- **TASK PROMPT**:
In the entries, find all lines that hold the word "using" and copy them.

+---+

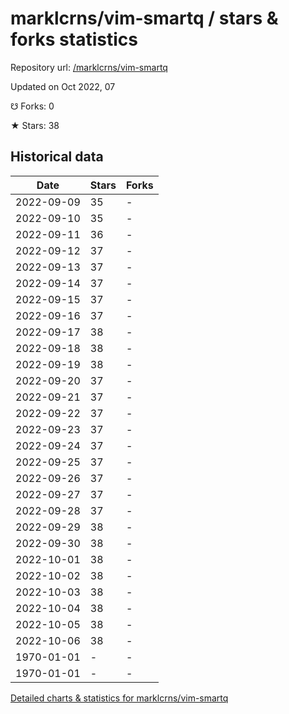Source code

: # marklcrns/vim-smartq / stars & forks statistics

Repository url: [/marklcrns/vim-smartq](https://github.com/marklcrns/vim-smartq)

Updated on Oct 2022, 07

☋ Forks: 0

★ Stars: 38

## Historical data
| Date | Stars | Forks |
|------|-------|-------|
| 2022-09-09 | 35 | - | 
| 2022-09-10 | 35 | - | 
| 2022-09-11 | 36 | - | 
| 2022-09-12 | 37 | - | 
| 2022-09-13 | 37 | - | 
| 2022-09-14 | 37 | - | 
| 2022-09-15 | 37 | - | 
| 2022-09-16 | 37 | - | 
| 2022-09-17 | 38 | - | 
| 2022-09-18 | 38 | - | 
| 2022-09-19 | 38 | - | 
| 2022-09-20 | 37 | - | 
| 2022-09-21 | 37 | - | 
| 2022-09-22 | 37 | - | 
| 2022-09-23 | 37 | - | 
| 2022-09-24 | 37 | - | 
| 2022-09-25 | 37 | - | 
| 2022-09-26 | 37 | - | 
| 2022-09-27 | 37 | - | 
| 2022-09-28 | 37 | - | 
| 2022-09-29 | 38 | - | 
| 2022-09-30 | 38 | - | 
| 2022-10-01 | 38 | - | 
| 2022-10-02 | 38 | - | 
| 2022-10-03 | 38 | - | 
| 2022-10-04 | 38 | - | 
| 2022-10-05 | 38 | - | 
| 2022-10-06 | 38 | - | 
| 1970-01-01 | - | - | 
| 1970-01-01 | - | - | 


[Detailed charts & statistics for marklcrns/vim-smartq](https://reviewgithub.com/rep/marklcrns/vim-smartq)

+---+

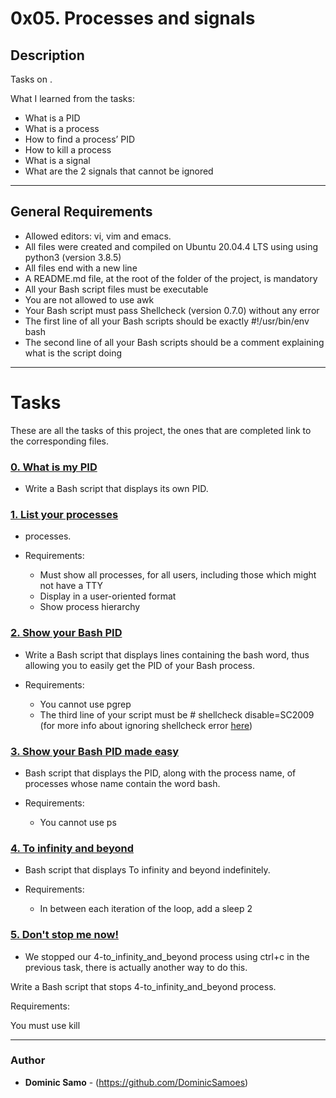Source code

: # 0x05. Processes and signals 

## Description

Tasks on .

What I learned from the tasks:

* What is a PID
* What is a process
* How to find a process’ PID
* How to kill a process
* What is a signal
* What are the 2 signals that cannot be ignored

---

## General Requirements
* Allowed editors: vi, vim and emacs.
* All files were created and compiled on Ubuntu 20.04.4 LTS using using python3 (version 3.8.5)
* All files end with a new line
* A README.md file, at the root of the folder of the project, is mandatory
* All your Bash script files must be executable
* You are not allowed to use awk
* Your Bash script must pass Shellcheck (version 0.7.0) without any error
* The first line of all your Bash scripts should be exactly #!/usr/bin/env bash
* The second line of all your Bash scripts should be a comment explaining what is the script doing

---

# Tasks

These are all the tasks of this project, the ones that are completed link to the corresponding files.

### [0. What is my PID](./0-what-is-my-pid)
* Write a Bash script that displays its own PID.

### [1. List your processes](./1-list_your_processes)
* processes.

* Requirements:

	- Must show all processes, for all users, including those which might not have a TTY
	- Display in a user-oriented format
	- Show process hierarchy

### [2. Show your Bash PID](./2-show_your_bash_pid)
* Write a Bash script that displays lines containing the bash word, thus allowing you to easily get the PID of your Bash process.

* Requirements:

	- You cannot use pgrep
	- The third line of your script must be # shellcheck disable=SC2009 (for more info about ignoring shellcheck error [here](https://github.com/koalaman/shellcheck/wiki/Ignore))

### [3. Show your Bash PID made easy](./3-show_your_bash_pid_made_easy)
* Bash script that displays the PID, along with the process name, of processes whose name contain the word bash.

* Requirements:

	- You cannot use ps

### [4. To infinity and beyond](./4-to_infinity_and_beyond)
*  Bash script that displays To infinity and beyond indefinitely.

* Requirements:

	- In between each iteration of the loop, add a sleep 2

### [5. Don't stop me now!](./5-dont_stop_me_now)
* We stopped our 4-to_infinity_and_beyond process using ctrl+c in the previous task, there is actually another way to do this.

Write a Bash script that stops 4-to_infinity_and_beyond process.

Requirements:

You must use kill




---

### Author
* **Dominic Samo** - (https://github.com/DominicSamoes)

+---+

- **ANSWER TO THE PROBLEM**:
* All files were created and compiled on Ubuntu 20.04.4 LTS using using python3 (version 3.8.5)
* We stopped our 4-to_infinity_and_beyond process using ctrl+c in the previous task, there is actually another way to do this.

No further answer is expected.